I brace myself before I enter the examining room reviewing the scenarios:  is the woman actually taking the medications or selling them? I have been fooled several times.  If she is taking the medication, is she fully informed about the risks (messes up hormone levels, causes depression, can't drive safely, efficacy wanes overtime as our body gains tolerance)?  Has she tried other things to live with her pain with fewer side effects (acupuncture, meditation, writing, gentle yoga, swimming)?  Where is her pain?  Often time the answer is 'all over.' I remind myself that Dr. Flinders wisely responds "unfortunately these medicines don't help with psychic pain" in such a situation.  I consider the threats I may confront before I enter the exam room with a patient.  "Well, doc, if you don't give me more (fill in the blank benzo or opiate) I will just have to go back to drinking alcohol. I don't want to go back to the booze but I will if I have too."  This happened to me more times than I can count during my residency training.

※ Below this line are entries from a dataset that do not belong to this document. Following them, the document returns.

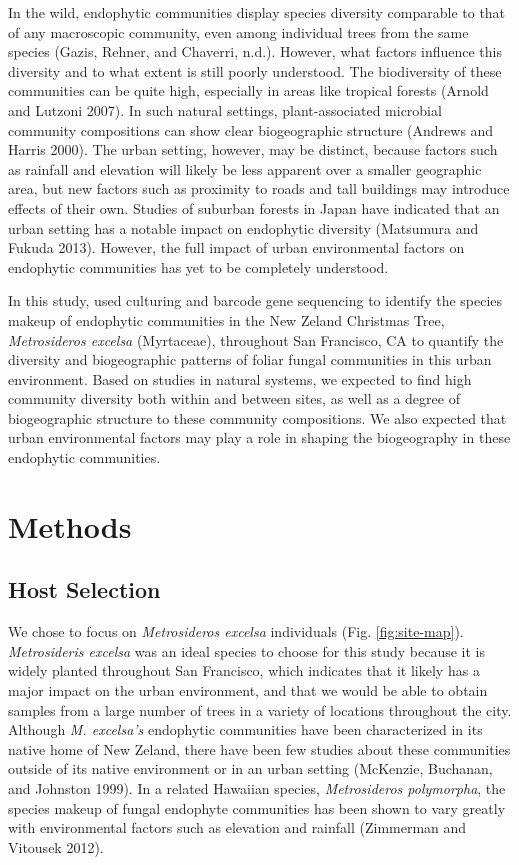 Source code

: \documentclass[fleqn,10pt,lineno]{wlpeerj} %
\begin{document}
In the wild, endophytic communities display species diversity comparable to that of any macroscopic community, even among individual trees from the same species (Gazis, Rehner, and Chaverri, n.d.). However, what factors influence this diversity and to what extent is still poorly understood. The biodiversity of these communities can be quite high, especially in areas like tropical forests (Arnold and Lutzoni 2007). In such natural settings, plant-associated microbial community compositions can show clear biogeographic structure (Andrews and Harris 2000). The urban setting, however, may be distinct, because factors such as rainfall and elevation will likely be less apparent over a smaller geographic area, but new factors such as proximity to roads and tall buildings may introduce effects of their own. Studies of suburban forests in Japan have indicated that an urban setting has a notable impact on endophytic diversity (Matsumura and Fukuda 2013). However, the full impact of urban environmental factors on endophytic communities has yet to be completely understood.

In this study, used culturing and barcode gene sequencing to identify the species makeup of endophytic communities in the New Zeland Christmas Tree, \emph{Metrosideros excelsa} (Myrtaceae), throughout San Francisco, CA to quantify the diversity and biogeographic patterns of foliar fungal communities in this urban environment. Based on studies in natural systems, we expected to find high community diversity both within and between sites, as well as a degree of biogeographic structure to these community compositions. We also expected that urban environmental factors may play a role in shaping the biogeography in these endophytic communities.

\hypertarget{methods}{%
\section*{Methods}\label{methods}}

\hypertarget{host-selection}{%
\subsection*{Host Selection}\label{host-selection}}

We chose to focus on \emph{Metrosideros excelsa} individuals (Fig. \ref{fig:site-map}). \emph{Metrosideris excelsa} was an ideal species to choose for this study because it is widely planted throughout San Francisco, which indicates that it likely has a major impact on the urban environment, and that we would be able to obtain samples from a large number of trees in a variety of locations throughout the city. Although \emph{M. excelsa's} endophytic communities have been characterized in its native home of New Zeland, there have been few studies about these communities outside of its native environment or in an urban setting (McKenzie, Buchanan, and Johnston 1999). In a related Hawaiian species, \emph{Metrosideros polymorpha}, the species makeup of fungal endophyte communities has been shown to vary greatly with environmental factors such as elevation and rainfall (Zimmerman and Vitousek 2012).
\end{document}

Now I look at the orange plastic pill bottles with childproof white lids lined up on my dresser. Ibuprofen, Bactrim, Ondasetron.  These words do not bring back distressful patient stories.  The remaining two, oxycodone/acetaminophen (Percocet) or lorazepam (Ativan), brought back the proceeding paragraphs.  Now after having those bottles in my possession for 2 days, those two bottles stare back at me almost as a friendly joke.  My full name in bold printed on each. Several pills already missing from the total count.  I think how much I enjoyed each pill, what comfort it afforded me.  Two more hours of sleep with tolerable pain, a slow walk around the block with David with both dogs to get some fresh air.  Less muscle spasm so I could dress myself more easily.  All the misuse associated with those medications, the deep sorrow my patients carried, my involvement in propagating their use with grave misgivings.  All that darkness slid away.  And again I was thankful.


Nitty Gritty:
1. I am home from the hospital and doing well.
2. I took two short walks today.  Slow walks while David wrangled Luna and Olive himself.
3. I am very sore but it is manageable.
4. I am not nauseous!
5. I have two drains coming out of my arm pit. They will be in for awhile.
6. My surgeon removed two sentinel lymph nodes.  Neither showed cancer during the quick testing they can do during the surgery.  Final results will be ready in about two weeks along with the rest of the tumor results that will help determine what further treatment I need.
7. Friends are taking turns making delicious dinners for my parents, David and I. 
8.  A hummingbird flew into the dining room during dinner tonight.  It left some tiny,tiny feathers then flew back out the door.

Monday, July 23, 2012

Surgery Update

Jessica is out of surgery!  She has been moved to the recovery room and is doing great!  The surgeons said that both the mastectomy and the expander placement went very smooth, no complications, completely straight forward.  Now we wait for Jess to recover.  More updates to come!

*** UPDATE ***
Jessica is out of the recovery room, has zero nausea (is actually drinking a lot, and eating crackers and jello), and is doing great.  she is even feeling up to updating her own blog.  The following is Jessica (slightly drugged) updating her blog (David acting as stenographer):

Hi everybody! that was the best saltine cracker I have ever eaten in my entire life!  We have a view of the city, and I hope to get the oxygen nose prongs out soon.  I'm doing well, and I have been getting wonderful care.  David is staying over night with me in the hospital, and my parents are staying in Oakland with Marc and Lynne(one block from Obama).  Thanks for all the LOVE, good energy, and support. I felt totally surrounded by goodness and healing.